Material to process »
== Segment start ==

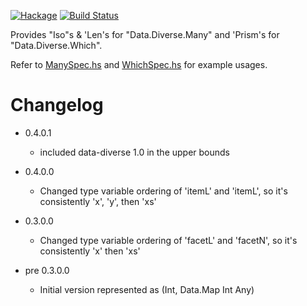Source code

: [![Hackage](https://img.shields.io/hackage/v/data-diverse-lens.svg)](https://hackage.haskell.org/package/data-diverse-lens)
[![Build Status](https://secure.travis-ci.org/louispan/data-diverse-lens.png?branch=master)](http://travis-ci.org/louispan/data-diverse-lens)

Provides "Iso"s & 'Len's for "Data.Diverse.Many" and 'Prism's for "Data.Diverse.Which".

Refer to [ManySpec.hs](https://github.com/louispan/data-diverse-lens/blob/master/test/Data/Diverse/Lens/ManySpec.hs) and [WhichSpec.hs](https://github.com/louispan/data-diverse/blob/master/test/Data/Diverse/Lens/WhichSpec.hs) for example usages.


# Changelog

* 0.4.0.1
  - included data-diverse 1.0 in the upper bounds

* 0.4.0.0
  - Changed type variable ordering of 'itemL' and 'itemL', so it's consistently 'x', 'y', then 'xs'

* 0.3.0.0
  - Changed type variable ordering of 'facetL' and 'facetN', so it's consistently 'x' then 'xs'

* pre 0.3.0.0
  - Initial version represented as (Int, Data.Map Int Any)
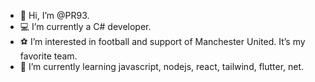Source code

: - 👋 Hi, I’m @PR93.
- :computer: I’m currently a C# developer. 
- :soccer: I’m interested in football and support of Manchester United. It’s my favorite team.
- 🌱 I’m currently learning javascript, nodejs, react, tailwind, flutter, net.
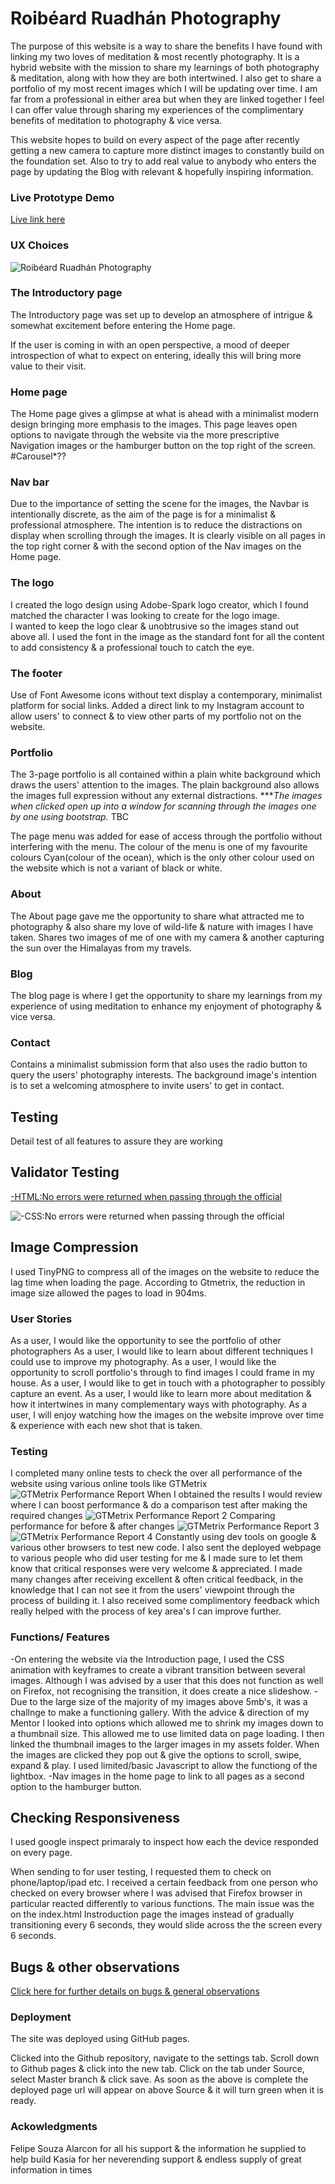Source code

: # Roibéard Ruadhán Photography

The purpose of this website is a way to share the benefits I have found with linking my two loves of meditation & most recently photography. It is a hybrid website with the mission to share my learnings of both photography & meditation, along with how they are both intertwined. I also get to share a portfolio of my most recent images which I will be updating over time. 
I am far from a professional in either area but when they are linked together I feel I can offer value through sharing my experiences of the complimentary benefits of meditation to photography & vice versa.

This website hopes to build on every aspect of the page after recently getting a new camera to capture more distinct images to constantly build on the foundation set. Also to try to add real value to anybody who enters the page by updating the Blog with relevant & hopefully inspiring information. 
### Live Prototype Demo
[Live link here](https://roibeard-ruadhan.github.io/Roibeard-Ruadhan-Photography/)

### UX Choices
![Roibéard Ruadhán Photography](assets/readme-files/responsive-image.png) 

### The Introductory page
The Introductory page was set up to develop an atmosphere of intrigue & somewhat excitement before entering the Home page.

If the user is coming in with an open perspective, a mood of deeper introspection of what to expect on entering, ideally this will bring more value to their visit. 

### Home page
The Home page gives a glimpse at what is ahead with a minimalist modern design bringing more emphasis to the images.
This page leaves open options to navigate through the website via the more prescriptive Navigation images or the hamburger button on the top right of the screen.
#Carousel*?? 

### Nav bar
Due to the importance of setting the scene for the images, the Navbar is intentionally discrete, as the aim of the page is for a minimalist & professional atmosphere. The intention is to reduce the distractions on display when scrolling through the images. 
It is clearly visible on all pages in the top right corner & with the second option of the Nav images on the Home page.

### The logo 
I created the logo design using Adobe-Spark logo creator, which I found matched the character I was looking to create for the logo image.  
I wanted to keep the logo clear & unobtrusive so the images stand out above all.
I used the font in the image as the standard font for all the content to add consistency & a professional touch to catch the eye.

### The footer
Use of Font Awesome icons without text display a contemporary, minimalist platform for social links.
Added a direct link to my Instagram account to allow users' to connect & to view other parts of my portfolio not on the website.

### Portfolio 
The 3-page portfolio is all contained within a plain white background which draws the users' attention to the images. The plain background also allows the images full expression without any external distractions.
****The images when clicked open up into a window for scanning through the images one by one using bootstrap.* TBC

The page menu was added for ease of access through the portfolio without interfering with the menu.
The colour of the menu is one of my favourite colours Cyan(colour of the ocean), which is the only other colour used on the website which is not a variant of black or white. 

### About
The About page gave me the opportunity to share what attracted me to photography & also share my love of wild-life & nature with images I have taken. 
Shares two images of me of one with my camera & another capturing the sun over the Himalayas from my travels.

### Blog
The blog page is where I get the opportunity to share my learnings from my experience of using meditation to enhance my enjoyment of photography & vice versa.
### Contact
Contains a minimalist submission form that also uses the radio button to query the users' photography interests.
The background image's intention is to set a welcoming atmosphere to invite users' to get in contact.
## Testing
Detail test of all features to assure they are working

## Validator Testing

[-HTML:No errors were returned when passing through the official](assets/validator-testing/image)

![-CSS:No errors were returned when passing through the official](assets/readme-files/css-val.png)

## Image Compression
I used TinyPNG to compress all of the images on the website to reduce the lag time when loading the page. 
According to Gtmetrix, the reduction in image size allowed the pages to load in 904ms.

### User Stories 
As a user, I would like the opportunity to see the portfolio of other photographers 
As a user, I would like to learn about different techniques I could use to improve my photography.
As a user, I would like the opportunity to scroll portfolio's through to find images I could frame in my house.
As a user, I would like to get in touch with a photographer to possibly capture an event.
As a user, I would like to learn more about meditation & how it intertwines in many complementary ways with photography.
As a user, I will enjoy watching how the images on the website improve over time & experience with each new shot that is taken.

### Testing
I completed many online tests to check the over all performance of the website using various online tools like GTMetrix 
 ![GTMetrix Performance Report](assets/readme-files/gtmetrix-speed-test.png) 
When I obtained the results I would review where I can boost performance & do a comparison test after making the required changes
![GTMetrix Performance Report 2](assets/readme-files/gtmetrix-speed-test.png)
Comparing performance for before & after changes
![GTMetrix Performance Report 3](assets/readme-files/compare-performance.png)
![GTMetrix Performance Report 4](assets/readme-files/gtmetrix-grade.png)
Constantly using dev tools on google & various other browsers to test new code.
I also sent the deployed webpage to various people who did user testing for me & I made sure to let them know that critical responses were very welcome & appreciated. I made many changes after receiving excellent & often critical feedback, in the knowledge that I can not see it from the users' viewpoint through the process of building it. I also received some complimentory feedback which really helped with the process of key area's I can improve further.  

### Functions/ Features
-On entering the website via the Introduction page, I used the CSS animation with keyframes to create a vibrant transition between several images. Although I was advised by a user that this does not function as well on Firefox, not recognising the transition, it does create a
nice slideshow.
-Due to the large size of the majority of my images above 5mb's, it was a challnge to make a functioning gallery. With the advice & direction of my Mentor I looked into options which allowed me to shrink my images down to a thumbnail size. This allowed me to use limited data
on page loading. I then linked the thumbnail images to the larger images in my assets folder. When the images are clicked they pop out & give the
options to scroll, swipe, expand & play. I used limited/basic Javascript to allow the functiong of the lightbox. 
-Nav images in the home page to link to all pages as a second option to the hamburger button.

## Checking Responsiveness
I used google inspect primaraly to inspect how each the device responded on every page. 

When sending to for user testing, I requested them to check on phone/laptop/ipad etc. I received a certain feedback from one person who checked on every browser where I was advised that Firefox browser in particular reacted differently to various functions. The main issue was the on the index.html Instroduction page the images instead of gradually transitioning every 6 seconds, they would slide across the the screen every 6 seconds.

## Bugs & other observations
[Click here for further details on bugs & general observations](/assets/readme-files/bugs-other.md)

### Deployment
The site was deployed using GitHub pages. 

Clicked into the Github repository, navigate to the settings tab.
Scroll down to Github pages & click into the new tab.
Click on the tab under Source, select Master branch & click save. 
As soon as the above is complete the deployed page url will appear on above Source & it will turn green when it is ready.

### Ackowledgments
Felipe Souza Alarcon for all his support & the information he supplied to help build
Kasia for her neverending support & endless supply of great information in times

== Segment end ==
== Segment start ==

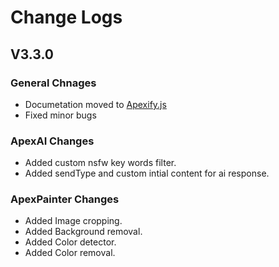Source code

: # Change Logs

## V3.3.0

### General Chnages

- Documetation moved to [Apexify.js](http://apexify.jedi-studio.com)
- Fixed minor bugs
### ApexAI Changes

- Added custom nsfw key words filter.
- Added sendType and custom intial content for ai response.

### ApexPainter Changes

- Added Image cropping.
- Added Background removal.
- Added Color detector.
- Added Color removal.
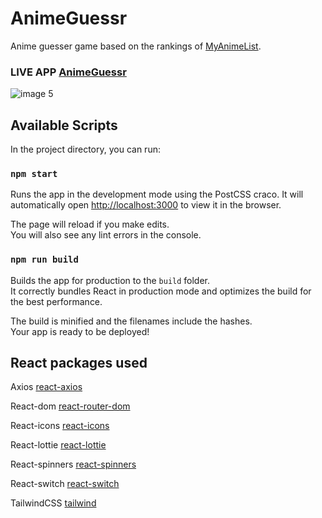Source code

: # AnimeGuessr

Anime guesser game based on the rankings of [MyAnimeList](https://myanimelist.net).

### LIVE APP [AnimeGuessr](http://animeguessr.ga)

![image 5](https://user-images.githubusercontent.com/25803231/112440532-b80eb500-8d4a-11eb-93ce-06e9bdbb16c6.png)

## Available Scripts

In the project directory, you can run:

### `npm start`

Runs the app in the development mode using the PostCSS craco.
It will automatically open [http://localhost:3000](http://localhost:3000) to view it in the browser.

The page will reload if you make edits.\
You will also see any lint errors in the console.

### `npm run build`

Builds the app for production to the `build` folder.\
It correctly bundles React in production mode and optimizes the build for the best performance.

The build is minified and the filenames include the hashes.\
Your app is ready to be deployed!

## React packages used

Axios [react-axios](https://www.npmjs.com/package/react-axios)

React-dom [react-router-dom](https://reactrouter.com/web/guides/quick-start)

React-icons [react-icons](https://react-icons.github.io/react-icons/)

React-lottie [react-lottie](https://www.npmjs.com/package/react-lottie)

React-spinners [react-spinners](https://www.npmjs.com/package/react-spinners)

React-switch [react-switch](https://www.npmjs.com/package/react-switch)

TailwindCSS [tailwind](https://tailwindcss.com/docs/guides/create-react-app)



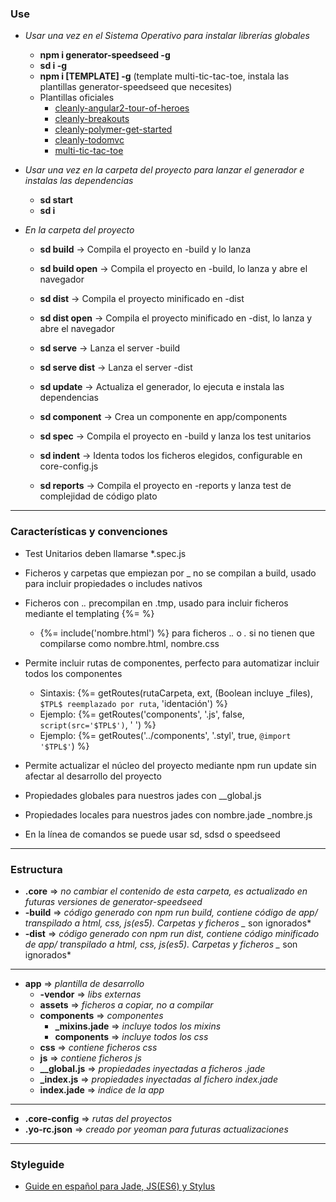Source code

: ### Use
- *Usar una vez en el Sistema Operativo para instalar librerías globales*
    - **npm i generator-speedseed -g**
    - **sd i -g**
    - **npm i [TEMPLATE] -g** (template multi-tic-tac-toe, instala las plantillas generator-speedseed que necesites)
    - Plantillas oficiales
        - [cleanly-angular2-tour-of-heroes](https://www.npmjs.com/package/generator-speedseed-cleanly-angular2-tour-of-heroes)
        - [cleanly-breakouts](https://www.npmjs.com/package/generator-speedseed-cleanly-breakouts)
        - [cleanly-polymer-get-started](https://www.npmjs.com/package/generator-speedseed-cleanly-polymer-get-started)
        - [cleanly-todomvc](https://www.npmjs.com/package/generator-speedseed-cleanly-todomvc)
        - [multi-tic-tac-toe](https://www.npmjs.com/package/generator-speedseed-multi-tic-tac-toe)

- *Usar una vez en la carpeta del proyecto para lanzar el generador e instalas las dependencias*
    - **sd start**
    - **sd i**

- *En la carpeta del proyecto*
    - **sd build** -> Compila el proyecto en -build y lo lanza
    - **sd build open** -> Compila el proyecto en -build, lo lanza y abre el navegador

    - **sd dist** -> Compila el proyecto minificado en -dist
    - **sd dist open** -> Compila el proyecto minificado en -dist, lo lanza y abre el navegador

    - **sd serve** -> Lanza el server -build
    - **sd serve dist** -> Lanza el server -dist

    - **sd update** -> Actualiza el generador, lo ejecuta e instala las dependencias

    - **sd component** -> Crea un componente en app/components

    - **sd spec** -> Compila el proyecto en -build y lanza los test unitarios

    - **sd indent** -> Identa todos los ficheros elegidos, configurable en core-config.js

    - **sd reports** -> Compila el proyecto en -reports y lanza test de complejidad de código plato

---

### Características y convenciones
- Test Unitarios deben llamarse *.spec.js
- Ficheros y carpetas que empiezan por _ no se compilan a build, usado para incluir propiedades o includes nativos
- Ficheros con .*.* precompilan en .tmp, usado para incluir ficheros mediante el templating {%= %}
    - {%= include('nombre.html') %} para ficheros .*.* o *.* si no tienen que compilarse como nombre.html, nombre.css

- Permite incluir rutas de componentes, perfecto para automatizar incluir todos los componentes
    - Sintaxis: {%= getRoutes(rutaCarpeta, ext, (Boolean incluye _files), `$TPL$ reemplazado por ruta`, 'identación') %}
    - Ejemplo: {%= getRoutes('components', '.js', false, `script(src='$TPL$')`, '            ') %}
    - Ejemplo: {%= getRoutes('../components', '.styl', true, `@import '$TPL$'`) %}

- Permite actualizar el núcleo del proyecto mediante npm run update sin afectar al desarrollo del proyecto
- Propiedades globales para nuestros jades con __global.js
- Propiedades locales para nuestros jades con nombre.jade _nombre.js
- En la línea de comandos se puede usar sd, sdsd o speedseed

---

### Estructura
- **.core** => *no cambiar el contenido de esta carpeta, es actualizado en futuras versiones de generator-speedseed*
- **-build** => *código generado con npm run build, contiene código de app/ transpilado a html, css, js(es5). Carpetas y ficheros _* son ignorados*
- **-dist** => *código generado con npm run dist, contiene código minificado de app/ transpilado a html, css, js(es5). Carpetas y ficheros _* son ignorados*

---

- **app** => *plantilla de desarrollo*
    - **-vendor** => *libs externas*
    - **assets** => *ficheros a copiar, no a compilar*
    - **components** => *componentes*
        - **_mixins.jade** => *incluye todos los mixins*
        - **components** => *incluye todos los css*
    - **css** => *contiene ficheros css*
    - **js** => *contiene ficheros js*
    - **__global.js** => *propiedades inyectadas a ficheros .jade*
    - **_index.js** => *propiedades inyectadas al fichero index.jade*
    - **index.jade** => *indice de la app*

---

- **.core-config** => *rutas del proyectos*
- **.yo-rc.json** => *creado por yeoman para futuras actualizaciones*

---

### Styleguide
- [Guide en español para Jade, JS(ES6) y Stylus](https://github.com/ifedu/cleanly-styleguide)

== Segment end ==
== Segment start ==

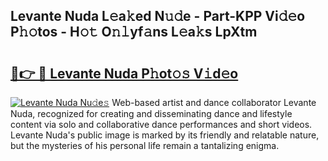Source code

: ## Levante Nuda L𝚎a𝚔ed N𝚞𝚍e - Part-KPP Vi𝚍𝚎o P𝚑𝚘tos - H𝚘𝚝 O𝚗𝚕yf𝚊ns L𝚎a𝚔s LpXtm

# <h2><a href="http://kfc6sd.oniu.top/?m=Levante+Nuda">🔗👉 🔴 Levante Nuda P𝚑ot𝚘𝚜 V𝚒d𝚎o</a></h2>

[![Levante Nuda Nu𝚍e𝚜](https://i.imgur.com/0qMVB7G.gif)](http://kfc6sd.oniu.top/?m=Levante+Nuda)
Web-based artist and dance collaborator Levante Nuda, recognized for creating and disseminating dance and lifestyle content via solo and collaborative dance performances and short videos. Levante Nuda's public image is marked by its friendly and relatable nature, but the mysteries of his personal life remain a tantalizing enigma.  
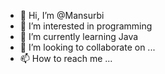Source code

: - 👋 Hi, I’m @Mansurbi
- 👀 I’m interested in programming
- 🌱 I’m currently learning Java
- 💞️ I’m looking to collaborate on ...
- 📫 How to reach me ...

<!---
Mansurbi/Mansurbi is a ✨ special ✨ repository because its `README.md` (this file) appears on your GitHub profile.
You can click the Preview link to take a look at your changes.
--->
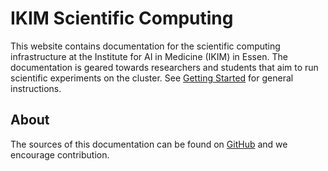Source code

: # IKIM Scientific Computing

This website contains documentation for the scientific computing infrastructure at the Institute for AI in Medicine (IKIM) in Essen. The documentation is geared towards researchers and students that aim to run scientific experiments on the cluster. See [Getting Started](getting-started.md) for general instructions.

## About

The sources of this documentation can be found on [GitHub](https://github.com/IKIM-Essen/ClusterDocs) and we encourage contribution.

== Segment end ==

Directions for this task »
When you find a line in the records that contains the word "above", copy it.

Response for this exercise »
I wanted to keep the logo clear & unobtrusive so the images stand out above all.
-Due to the large size of the majority of my images above 5mb's, it was a challnge to make a functioning gallery. With the advice & direction of my Mentor I looked into options which allowed me to shrink my images down to a thumbnail size. This allowed me to use limited data
As soon as the above is complete the deployed page url will appear on above Source & it will turn green when it is ready.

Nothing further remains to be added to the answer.